Princely State of India

Tonk was a princely state in India under the supervision of the Rajputana Agency of the British Raj. It was located primarily in the present-day Indian state of Rajasthan with small portions in Madhya Pradesh. The town of Tonk, which was the capital of the state, had a population of 273,201 in 1901. As a salute state, its ruler, styled the Nawab of Tonk, was granted a 17-gun salute. The state came to an end after the partition of India when the Nawab of Tonk acceded to India. At that time, it was the only princely state of Rajputana with a Muslim ruling dynasty.

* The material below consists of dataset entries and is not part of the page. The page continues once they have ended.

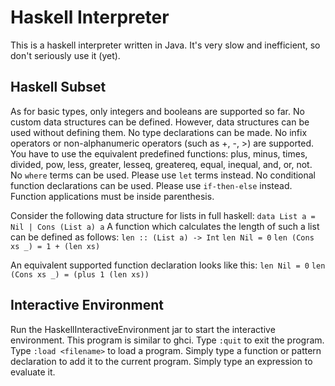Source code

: # Haskell Interpreter

This is a haskell interpreter written in Java. It's very slow and inefficient, so don't seriously use it (yet).

## Haskell Subset

As for basic types, only integers and booleans are supported so far.
No custom data structures can be defined. However, data structures can be used without defining them.
No type declarations can be made.
No infix operators or non-alphanumeric operators (such as +, -, >) are supported. You have to use the equivalent predefined
functions: plus, minus, times, divided, pow, less, greater, lesseq, greatereq, equal, inequal, and, or, not.
No `where` terms can be used. Please use `let` terms instead.
No conditional function declarations can be used. Please use `if-then-else` instead.
Function applications must be inside parenthesis.

Consider the following data structure for lists in full haskell:
`data List a = Nil | Cons (List a) a`
A function which calculates the length of such a list can be defined as follows:
`len :: (List a) -> Int`
`len Nil = 0`
`len (Cons xs _) = 1 + (len xs)`

An equivalent supported function declaration looks like this:
`len Nil = 0`
`len (Cons xs _) = (plus 1 (len xs))`

## Interactive Environment
Run the HaskellInteractiveEnvironment jar to start the interactive environment. This program is similar to ghci.
Type `:quit` to exit the program. Type `:load <filename>` to load a program.
Simply type a function or pattern declaration to add it to the current program.
Simply type an expression to evaluate it.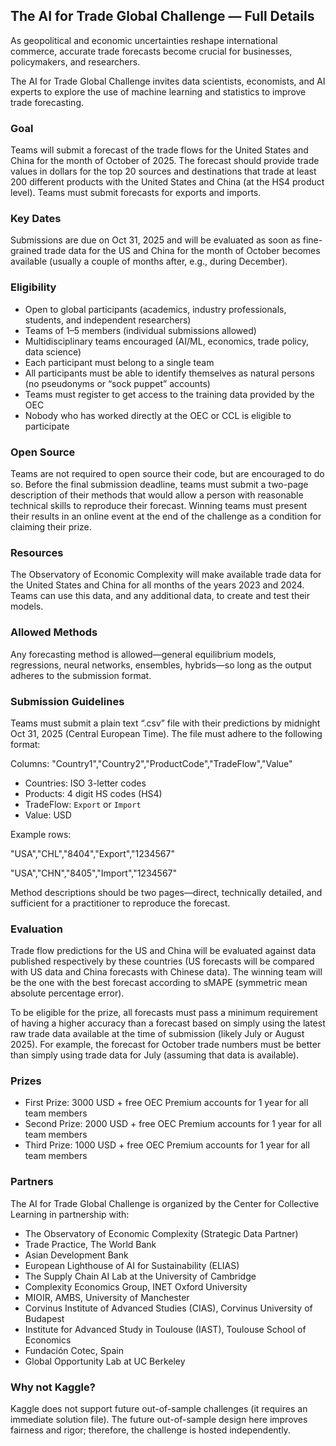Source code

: ## The AI for Trade Global Challenge — Full Details

As geopolitical and economic uncertainties reshape international commerce, accurate trade forecasts become crucial for businesses, policymakers, and researchers.

The AI for Trade Global Challenge invites data scientists, economists, and AI experts to explore the use of machine learning and statistics to improve trade forecasting.

### Goal
Teams will submit a forecast of the trade flows for the United States and China for the month of October of 2025. The forecast should provide trade values in dollars for the top 20 sources and destinations that trade at least 200 different products with the United States and China (at the HS4 product level). Teams must submit forecasts for exports and imports.

### Key Dates
Submissions are due on Oct 31, 2025 and will be evaluated as soon as fine-grained trade data for the US and China for the month of October becomes available (usually a couple of months after, e.g., during December).

### Eligibility
- Open to global participants (academics, industry professionals, students, and independent researchers)
- Teams of 1–5 members (individual submissions allowed)
- Multidisciplinary teams encouraged (AI/ML, economics, trade policy, data science)
- Each participant must belong to a single team
- All participants must be able to identify themselves as natural persons (no pseudonyms or “sock puppet” accounts)
- Teams must register to get access to the training data provided by the OEC
- Nobody who has worked directly at the OEC or CCL is eligible to participate

### Open Source
Teams are not required to open source their code, but are encouraged to do so. Before the final submission deadline, teams must submit a two-page description of their methods that would allow a person with reasonable technical skills to reproduce their forecast. Winning teams must present their results in an online event at the end of the challenge as a condition for claiming their prize.

### Resources
The Observatory of Economic Complexity will make available trade data for the United States and China for all months of the years 2023 and 2024. Teams can use this data, and any additional data, to create and test their models.

### Allowed Methods
Any forecasting method is allowed—general equilibrium models, regressions, neural networks, ensembles, hybrids—so long as the output adheres to the submission format.

### Submission Guidelines
Teams must submit a plain text “.csv” file with their predictions by midnight Oct 31, 2025 (Central European Time). The file must adhere to the following format:

Columns: "Country1","Country2","ProductCode","TradeFlow","Value"

- Countries: ISO 3-letter codes
- Products: 4 digit HS codes (HS4)
- TradeFlow: `Export` or `Import`
- Value: USD

Example rows:

"USA","CHL","8404","Export","1234567"

"USA","CHN","8405","Import","1234567"

Method descriptions should be two pages—direct, technically detailed, and sufficient for a practitioner to reproduce the forecast.

### Evaluation
Trade flow predictions for the US and China will be evaluated against data published respectively by these countries (US forecasts will be compared with US data and China forecasts with Chinese data). The winning team will be the one with the best forecast according to sMAPE (symmetric mean absolute percentage error).

To be eligible for the prize, all forecasts must pass a minimum requirement of having a higher accuracy than a forecast based on simply using the latest raw trade data available at the time of submission (likely July or August 2025). For example, the forecast for October trade numbers must be better than simply using trade data for July (assuming that data is available).

### Prizes
- First Prize: 3000 USD + free OEC Premium accounts for 1 year for all team members
- Second Prize: 2000 USD + free OEC Premium accounts for 1 year for all team members
- Third Prize: 1000 USD + free OEC Premium accounts for 1 year for all team members

### Partners
The AI for Trade Global Challenge is organized by the Center for Collective Learning in partnership with:

- The Observatory of Economic Complexity (Strategic Data Partner) 
- Trade Practice, The World Bank
- Asian Development Bank 
- European Lighthouse of AI for Sustainability (ELIAS)
- The Supply Chain AI Lab at the University of Cambridge
- Complexity Economics Group, INET Oxford University
- MIOIR, AMBS, University of Manchester
- Corvinus Institute of Advanced Studies (CIAS), Corvinus University of Budapest 
- Institute for Advanced Study in Toulouse (IAST), Toulouse School of Economics
- Fundación Cotec, Spain 
- Global Opportunity Lab at UC Berkeley

### Why not Kaggle?
Kaggle does not support future out-of-sample challenges (it requires an immediate solution file). The future out-of-sample design here improves fairness and rigor; therefore, the challenge is hosted independently.

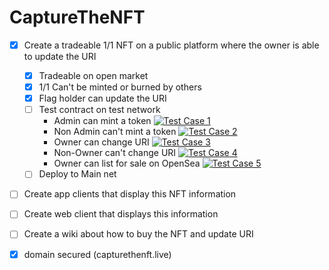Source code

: # CaptureTheNFT

- [x] Create a tradeable 1/1 NFT on a public platform where the owner is able to update the URI
	- [x] Tradeable on open market
	- [x] 1/1 Can't be minted or burned by others
	- [x] Flag holder can update the URI
	- [ ] Test contract on test network
		- Admin can mint a token [![Test Case 1](https://img.shields.io/badge/Status-Pending-orange.svg)](https://shields.io/)
		- Non Admin can't mint a token [![Test Case 2](https://img.shields.io/badge/Status-Pending-orange.svg)](https://shields.io/)
		- Owner can change URI [![Test Case 3](https://img.shields.io/badge/Status-Pending-orange.svg)](https://shields.io/)
		- Non-Owner can't change URI [![Test Case 4](https://img.shields.io/badge/Status-Pending-orange.svg)](https://shields.io/)
		- Owner can list for sale on OpenSea [![Test Case 5](https://img.shields.io/badge/Status-Pending-orange.svg)](https://shields.io/)
	- [ ] Deploy to Main net

- [ ] Create app clients that display this NFT information

- [ ] Create web client that displays this information

- [ ] Create a wiki about how to buy the NFT and update URI

- [x] domain secured (capturethenft.live)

Its first ruler, Muhammad Amir Khan was originally granted the state by the Holkar dynasty in 1806. Tonk and the surrounding regions were captured from Jaipur State and rewarded to Amir Khan for his services. In 1817, after the Third Anglo-Maratha War, Amir Khan submitted to the British East India Company; the British acknowledged Amir Khan as the hereditary ruler of Tonk on the condition that he disbanded his army, which consisted of 52 battalions of infantry, 15,000 Pashtun cavalry and 150 artillery. He surrendered on the condition that the British enlist his men and buy his artillery. Rampura and Aligarh were presented as gift by the British to Amir Khan for his co-operation.

==Geography==

The state was formed of several enclaves located in an area covered by the alluvium of the Bands, and from this, a few rocky hills composed of schists of the Aravalli Range protrude, together with scattered outliers of the Alwar quartzites. Nimbahera is for the most part covered by shales, limestone and sandstone belonging to the Lower Vindhyan group, while the Central India districts lie in the Deccan trap area, and present all the features common to that formation.

Besides the usual small game, antelope or ravine deer, and nilgai (Boselaphus tragocamelus) used to be common in the plains, and leopards, sambar deer (Cervus unicolor) and wild hog were found in many of the hills. Formerly, an occasional tiger was met in the south-east of Aligarh, the north-east of Nimbahera and parts of Pirawa and Sironj.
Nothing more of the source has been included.